Giandomenico Spinola (1580 – 11 August 1646) (also Giovanni Domenico Spinola)

Early life

Spinola was born in 1580 in Genoa. Though few records exist detailing his family background or education, he is listed as Questore (commissioner) of the Pontifical Office of the Treasury in his home town during the reign of Pope Paul V.

Ecclesiastic career

Later Spinola moved to Rome where, under the guidance of Archbishop of Genoa, Antonmaria Sauli, he was appointed to a number of administrative church positions.

Spinola was sent to the Archdiocese of Messina to act as administrator in 1625. Upon his return to Rome in 1626, he was elevated to the office of cardinal, with the Basilica of San Clemente as his titular church. He was also named as Protector of his homeland, the Republic of Genoa, becoming its official representative to the Holy See.

In 1629 Spinola was also given the title of Cardinal Priest of the Church of Santa Cecilia in Trastevere, holding both until he gave up that of San Clemente on 17 August 1637. In November 1630 he was named the Archbishop of Acerenza and Matera.
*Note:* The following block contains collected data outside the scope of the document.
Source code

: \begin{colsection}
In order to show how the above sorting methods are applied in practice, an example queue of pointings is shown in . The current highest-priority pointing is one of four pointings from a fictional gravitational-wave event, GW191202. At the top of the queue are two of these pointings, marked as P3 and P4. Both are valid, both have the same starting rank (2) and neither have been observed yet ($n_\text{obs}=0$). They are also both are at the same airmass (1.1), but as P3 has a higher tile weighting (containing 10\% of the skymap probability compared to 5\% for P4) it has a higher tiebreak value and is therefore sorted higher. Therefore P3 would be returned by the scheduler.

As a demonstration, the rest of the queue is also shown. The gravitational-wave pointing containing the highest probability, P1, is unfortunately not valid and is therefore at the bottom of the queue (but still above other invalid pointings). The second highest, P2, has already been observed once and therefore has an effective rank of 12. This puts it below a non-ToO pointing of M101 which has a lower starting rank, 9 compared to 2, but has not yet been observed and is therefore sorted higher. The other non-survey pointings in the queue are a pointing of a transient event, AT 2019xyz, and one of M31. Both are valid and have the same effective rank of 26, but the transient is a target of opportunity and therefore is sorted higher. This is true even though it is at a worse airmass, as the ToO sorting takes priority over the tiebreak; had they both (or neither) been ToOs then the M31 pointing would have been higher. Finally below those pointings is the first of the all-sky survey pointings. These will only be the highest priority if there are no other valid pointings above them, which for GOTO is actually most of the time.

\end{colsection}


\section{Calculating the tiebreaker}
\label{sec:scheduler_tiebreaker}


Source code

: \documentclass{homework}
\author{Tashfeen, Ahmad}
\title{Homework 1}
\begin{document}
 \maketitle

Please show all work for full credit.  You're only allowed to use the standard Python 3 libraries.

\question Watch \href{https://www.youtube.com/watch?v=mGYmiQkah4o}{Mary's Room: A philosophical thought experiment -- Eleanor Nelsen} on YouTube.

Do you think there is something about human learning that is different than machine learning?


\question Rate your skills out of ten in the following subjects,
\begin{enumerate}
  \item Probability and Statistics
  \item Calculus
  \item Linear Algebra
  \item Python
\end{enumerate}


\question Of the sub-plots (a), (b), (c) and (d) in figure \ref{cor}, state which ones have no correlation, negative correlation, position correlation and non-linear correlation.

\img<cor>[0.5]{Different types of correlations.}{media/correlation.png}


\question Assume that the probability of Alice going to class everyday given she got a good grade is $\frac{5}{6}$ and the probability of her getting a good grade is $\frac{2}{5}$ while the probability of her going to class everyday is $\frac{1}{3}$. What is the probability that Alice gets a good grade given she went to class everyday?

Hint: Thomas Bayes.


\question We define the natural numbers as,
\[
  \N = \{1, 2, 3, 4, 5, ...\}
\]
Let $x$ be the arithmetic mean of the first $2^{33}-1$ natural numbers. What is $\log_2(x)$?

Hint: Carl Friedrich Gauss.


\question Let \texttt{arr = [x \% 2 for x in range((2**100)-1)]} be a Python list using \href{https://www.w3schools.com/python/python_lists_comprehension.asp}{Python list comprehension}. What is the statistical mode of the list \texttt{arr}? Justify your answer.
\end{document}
He was consecrated bishop by Domenico de' Marini, Archbishop of Genoa, with Angelo Mascardi, Bishop of Noli, Pietro Francesco Costa, Bishop of Albenga, and Vincenzo Giovanni Spínola, Bishop of Brugnato, serving as co-consecrators. He was transferred to the episcopal see of Luni-Sarzana on 26 April 1632, retaining the personal rank of archbishop. He was again transferred, this time to the Diocese of Mazara del Vallo in Sicily as of 1 December  1636, still retaining the rank of archbishop.

Between 1642 and 1643 Spinola also served as Camerlengo of the Sacred College of Cardinals. He participated in the papal conclave of 1644 that elected Pope Innocent X.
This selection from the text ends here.